Since starting at Fog Creek, I’ve been learning about Mercurial from day one, since I’m working on Kiln. It was a big change from my work at Microsoft, where we used a VCS that was much closer to the Subversion model than the Mercurial model. One of my areas of focus in Kiln has been the import tool for teams migrating from Subversion. As I’ve tried to wrap my head around Subversion, Mercurial, and converting between the two, I’ve started to realize that many of the cultural differences between the two communities stem from basic technical strengths and weaknesses between the two products. Feel free to substitute Git for Mercurial, if that’s your cup of DVCS tea.
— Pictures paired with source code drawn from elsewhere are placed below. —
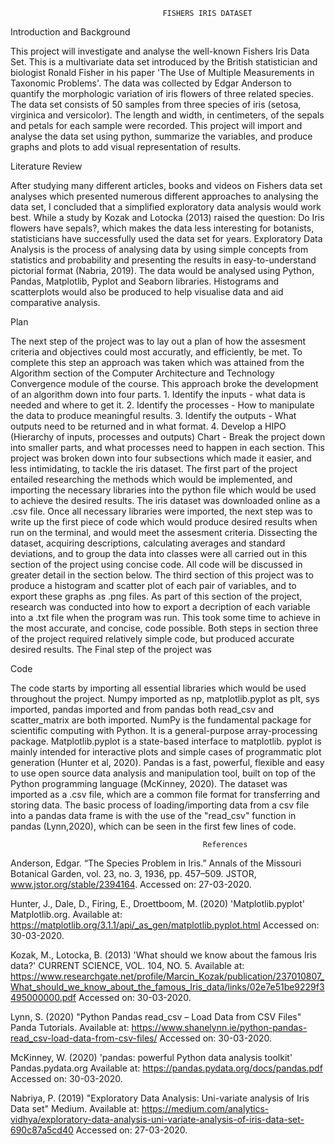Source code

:                                       FISHERS IRIS DATASET

Introduction and Background

This project will investigate and analyse the well-known Fishers Iris Data Set. This is a multivariate data set introduced by the British statistician and biologist Ronald Fisher in his paper 'The Use of Multiple Measurements in Taxonomic Problems'. The data was collected by Edgar Anderson to quantify the morphologic variation of iris flowers of three related species. The data set consists of 50 samples from three species of iris (setosa, virginica and versicolor). The length and width, in centimeters, of the sepals and petals for each sample were recorded. This project will import and analyse the data set using python, summarize the variables, and produce graphs and plots to add visual representation of results.

Literature Review

After studying many different articles, books and videos on Fishers data set analyses which presented numerous different approaches to analysing the data set, I concluded that a simplified exploratory data analysis would work best. While a study by Kozak and Lotocka (2013) raised the question: Do Iris flowers have sepals?, which makes the data less interesting for botanists, statisticians have successfully used the data set for years. Exploratory Data Analysis is the process of analysing data by using simple concepts from statistics and probability and presenting the results in easy-to-understand pictorial format (Nabria, 2019). The data would be analysed using Python, Pandas, Matplotlib, Pyplot and Seaborn libraries. Histograms and scatterplots would also be produced to help visualise data and aid comparative analysis. 

Plan

   The next step of the project was to lay out a plan of how the assesment criteria and objectives could most accuratly, and efficiently, be met. To complete this step an approach was taken which was attained from the Algorithm section of the Computer Architecture and Technology Convergence module of the course. This approach broke the development of an algorithm down into four parts. 1. Identify the inputs - what data is needed and where to get it. 2. Identify the processes - How to manipulate the data to produce meaningful results. 3. Identify the outputs - What outputs need to be returned and in what format. 4. Develop a HIPO (Hierarchy of inputs, processes and outputs) Chart - Break the project down into smaller parts, and what processes need to happen in each section.
    This project was broken down into four subsections which made it easier, and less intimidating, to tackle the iris dataset. The first part of the project entailed researching the methods which would be implemented, and importing the necessary libraries into the python file which would be used to achieve the desired results. The iris dataset was downloaded online as a .csv file. Once all necessary libraries were imported, the next step was to write up the first piece of code which would produce desired results when run on the terminal, and would meet the assesment criteria. Dissecting the dataset, acquiring descriptions, calculating averages and standard deviations, and to group the data into classes were all carried out in this section of the project using concise code. All code will be discussed in greater detail in the section below. The third section of this project was to produce a histogram and scatter plot of each pair of variables, and to export these graphs as .png files. As part of this section of the project, research was conducted into how to export a decription of each variable into a .txt file when the program was run. This took some time to achieve in the most accurate, and concise, code possible. Both steps in section three of the project required relatively simple code, but produced accurate desired results. 
The Final step of the project was 

Code

The code starts by importing all essential libraries which would be used throughout the project. Numpy imported as np, matplotlib.pyplot as plt, sys imported, pandas imported and from pandas both read_csv and scatter_matrix are both imported. NumPy is the fundamental package for scientific computing with Python. It is a general-purpose array-processing package. Matplotlib.pyplot is a state-based interface to matplotlib. pyplot is mainly intended for interactive plots and simple cases of programmatic plot generation (Hunter et al, 2020). Pandas is a fast, powerful, flexible and easy to use open source data analysis and manipulation tool, built on top of the Python programming language (McKinney, 2020). The dataset was imported as a .csv file, which are a common file format for transferring and storing data. The basic process of loading/importing data from a csv file into a pandas data frame is with the use of the "read_csv" function in pandas (Lynn,2020), which can be seen in the first few lines of code.















                                               References

Anderson, Edgar. “The Species Problem in Iris.” Annals of the Missouri Botanical Garden, vol. 23, no. 3, 1936, pp. 457–509. JSTOR, www.jstor.org/stable/2394164. Accessed on: 27-03-2020.

Hunter, J., Dale, D., Firing, E., Droettboom, M. (2020) 'Matplotlib.pyplot' Matplotlib.org. Available at: https://matplotlib.org/3.1.1/api/_as_gen/matplotlib.pyplot.html Accessed on: 30-03-2020.

Kozak, M., Lotocka, B. (2013) 'What should we know about the famous Iris data?' CURRENT SCIENCE, VOL. 104, NO. 5. Available at: https://www.researchgate.net/profile/Marcin_Kozak/publication/237010807_What_should_we_know_about_the_famous_Iris_data/links/02e7e51be9229f3495000000.pdf Accessed on: 30-03-2020.

Lynn, S. (2020) "Python Pandas read_csv – Load Data from CSV Files" Panda Tutorials. Available at: https://www.shanelynn.ie/python-pandas-read_csv-load-data-from-csv-files/ Accessed on: 30-03-2020.

McKinney, W. (2020) 'pandas: powerful Python data analysis toolkit' Pandas.pydata.org Available at: https://pandas.pydata.org/docs/pandas.pdf Accessed on: 30-03-2020.

Nabriya, P. (2019) "Exploratory Data Analysis: Uni-variate analysis of Iris Data set" Medium. Available at: https://medium.com/analytics-vidhya/exploratory-data-analysis-uni-variate-analysis-of-iris-data-set-690c87a5cd40 Accessed on: 27-03-2020.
You could argue that the cultural differences led to the technical differences between the two camps. I suppose that’s probably true for the earliest contributors to the products, but it’s more likely that the technical strengths and weaknesses of each product appealed to those who naturally thought in certain ways, thus leading to the natural congregation of people with similar outlooks on creating software.
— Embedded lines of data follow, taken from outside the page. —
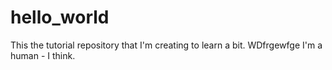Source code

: # hello_world
This the tutorial repository that I'm creating to learn a bit. 
WDfrgewfge
I'm a human - I think. 
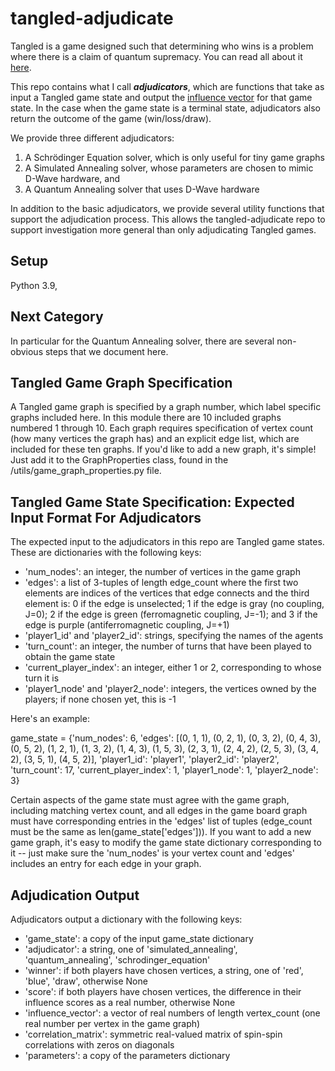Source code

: # tangled-adjudicate
Tangled is a game designed such that determining who wins is a problem where there is a claim of quantum supremacy. You
can read all about it [here](https://www.snowdropquantum.com/blog/play-the-game-8e7fb).

This repo contains what I call **_adjudicators_**, which are functions that take as input a Tangled game state and 
output the [influence vector](https://www.snowdropquantum.com/blog/influence) for that game state. In the case when 
the game state is a terminal state, adjudicators also return the outcome of the game (win/loss/draw).

We provide three different adjudicators:

1. A Schrödinger Equation solver, which is only useful for tiny game graphs
2. A Simulated Annealing solver, whose parameters are chosen to mimic D-Wave hardware, and 
3. A Quantum Annealing solver that uses D-Wave hardware

In addition to the basic adjudicators, we provide several utility functions that support the adjudication process.
This allows the tangled-adjudicate repo to support investigation more general than only adjudicating Tangled games.

## Setup

Python 3.9,

## Next Category
In particular for the Quantum Annealing solver, there are several non-obvious steps that we document here.

## Tangled Game Graph Specification

A Tangled game graph is specified by a graph number, which label specific graphs included here. In this module there
are 10 included graphs numbered 1 through 10. Each graph requires specification of vertex count (how many vertices 
the graph has) and an explicit edge list, which are included for these ten graphs. If you'd like to add a new graph,
it's simple! Just add it to the GraphProperties class, found in the /utils/game_graph_properties.py file.

## Tangled Game State Specification: Expected Input Format For Adjudicators

The expected input to the adjudicators in this repo are Tangled game states. These are dictionaries with 
the following keys:

* 'num_nodes': an integer, the number of vertices in the game graph
* 'edges': a list of 3-tuples of length edge_count where the first two elements are indices of the vertices that edge connects and the third element is: 0 if the edge is unselected; 1 if the edge is gray (no coupling, J=0); 2 if the edge is green (ferromagnetic coupling, J=-1); and 3 if the edge is purple (antiferromagnetic coupling, J=+1)
* 'player1_id' and 'player2_id': strings, specifying the names of the agents
* 'turn_count': an integer, the number of turns that have been played to obtain the game state
* 'current_player_index': an integer, either 1 or 2, corresponding to whose turn it is 
* 'player1_node' and 'player2_node': integers, the vertices owned by the players; if none chosen yet, this is -1

Here's an example:

game_state = {'num_nodes': 6, 'edges': [(0, 1, 1), (0, 2, 1), (0, 3, 2), (0, 4, 3), (0, 5, 2), (1, 2, 1),
(1, 3, 2), (1, 4, 3), (1, 5, 3), (2, 3, 1), (2, 4, 2), (2, 5, 3), (3, 4, 2), (3, 5, 1), (4, 5, 2)],
'player1_id': 'player1', 'player2_id': 'player2', 'turn_count': 17, 'current_player_index': 1,
'player1_node': 1, 'player2_node': 3}

Certain aspects of the game state must agree with the game graph, including matching vertex count, and all edges
in the game board graph must have corresponding entries in the 'edges' list of tuples (edge_count must be the same
as len(game_state['edges'])). If you want to add a new game graph, it's easy to modify the game state dictionary
corresponding to it -- just make sure the 'num_nodes' is your vertex count and 'edges' includes an entry for each
edge in your graph.

## Adjudication Output

Adjudicators output a dictionary with the following keys:

* 'game_state': a copy of the input game_state dictionary
* 'adjudicator': a string, one of 'simulated_annealing', 'quantum_annealing', 'schrodinger_equation'
* 'winner': if both players have chosen vertices, a string, one of 'red', 'blue', 'draw', otherwise None
* 'score': if both players have chosen vertices, the difference in their influence scores as a real number, otherwise None
* 'influence_vector': a vector of real numbers of length vertex_count (one real number per vertex in the game graph)
* 'correlation_matrix': symmetric real-valued matrix of spin-spin correlations with zeros on diagonals
* 'parameters': a copy of the parameters dictionary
But enough of that. On to the differences.
Single project repositories vs. multiple project repositories
One change you’ll run up against, which was initially quite disconcerting for me, is that each project in Mercurial was contained in it’s own repository. I was used to one huge repository with different subdirectories for different projects. Consequently, because the code for Kiln is broken up into 5-10 separate repositories, I’ve spent the last few months asking others on my team if it wouldn’t be better to just combine some or all of our repositories. About once a month. I admit that I still think some combining would be good, but I’m beginning to understand more fully the mindset that leads to lots of small repositories.
This difference is one of the easiest to trace to basic differences in how the products work. Mercurial is much more narrowly focused, as a product, than Subversion is. Mercurial is all about tracking changes to a set of files. Subversion is all about tracking changes to each file separately. Mercurial tracks some repository wide information, such as branches, tags, and repository settings. Subversion allows you to branch, tag, and set properties on the whole repository or any subdirectory, or any random unrelated set of files, if you so desire.
Of the two, Subversion is far more general purpose in nature. It tracks changes to each file and directory separately, only keeping an overall revision number that tracks the chronological order of changes. Because of that, there are many features in Subversion that allow you to operate on a portion of the repository. You can check out a specific subdirectory, map files from another subdirectory, keep your working directory files at different revisions per file (called mixed revisions), and set properties on directories that apply to a directory and all of it’s children, such as which files to ignore when doing an svn status. Its even possible to set different permissions for different parts of the repository.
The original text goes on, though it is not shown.